As one example, Skamania County has been forced to cut $1.2 million by end of 2014, or about 16 percent of its current budget. This does not include the potential loss of Secure Rural Schools payments, which would require an additional $1.3 million reduction in services.

It would be the latest round of reductions to a budget that has already been cut to the bone, and would result in further layoffs in a place where the county government is one of the largest employers. Some believe Skamania will become a northern version of Josephine County, Ore., where similar cuts have led to the decimation of public safety services and a growing sense of lawlessness.
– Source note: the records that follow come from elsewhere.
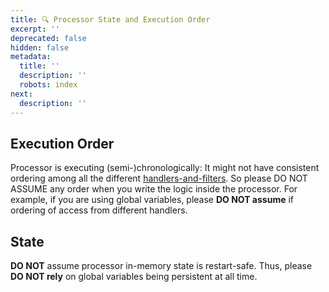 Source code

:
 ```yaml
---
title: 🔍 Processor State and Execution Order
excerpt: ''
deprecated: false
hidden: false
metadata:
  title: ''
  description: ''
  robots: index
next:
  description: ''
---
```

## Execution Order

Processor is executing (semi-)chronologically: It might not have consistent ordering among all the different [handlers-and-filters](handlers-and-filters "mention"). So please DO NOT ASSUME any order when you write the logic inside the processor. For example, if you are using global variables, please **DO NOT assume** if ordering of access from different handlers.

## State

**DO NOT** assume processor in-memory state is restart-safe. Thus, please **DO NOT rely** on global variables being persistent at all time.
Why is Skamania County in this situation? Eighty percent of the county’s land base is the Gifford Pinchot National Forest. When other land and tax set-asides are factored in, only two percent of the county’s land base is available to private development and subject to regular yearly property taxation.

In terms of economic development and revenue generation, seasonal tourism has failed to fill the void left by the steep decline in federal timber harvests. Today, the pendulum has swung too far towards the “hands-off” approach to federal forest management, and it’s time for a change.

When it comes to forestry issues, Washington state faces both a challenge and a new opportunity for leadership on this issue. Over his three decades in Congress, Rep. Doc Hastings worked tirelessly to find better solutions for our forests and rural communities.

As Chairman of the House Natural Resources Committee, he authored and advanced the “Restoring Healthy Forests for Healthy Communities Act” that sought to renew the federal government’s commitment to managing lands for forest health and the economic benefit of rural communities. Though it was twice passed through the House in the current Congress, the U.S. Senate failed to even consider the measure.

However, as Rep. Hastings retires from office, a new leader is emerging. With the defeat of Louisiana Sen. Mary Landrieu, Sen. Maria Cantwell will become the top Democrat on the Senate Energy and Natural Resources Committee. She will have considerable influence on any legislation affecting the management of federal forest lands, and rural Washingtonians will look to her for solutions that help put more of our citizens back to work and enable our counties to once again achieve self-sufficiency.

Solutions are necessary because rural communities continue to suffer from high unemployment and poverty rates. It’s necessary because the U.S. Forest Service and The Nature Conservancy has found that 9.5 million acres of forests in Oregon and Washington State need treatment. At the current rate, their study found it would take 50 years to restore forest health on these federal lands. Outside the far-left, there is broad agreement that any solution will require more logging than what is being done today.

To pick up the pace, we need Sen. Cantwell and other members of Congress to take a serious look at the impediments to forest health that have not only made our forests more vulnerable to wildfire, insects and disease, but also threaten the solvency of counties and the economic health of their communities. This will not be easy, but the costs of doing nothing for our forests and communities are too great.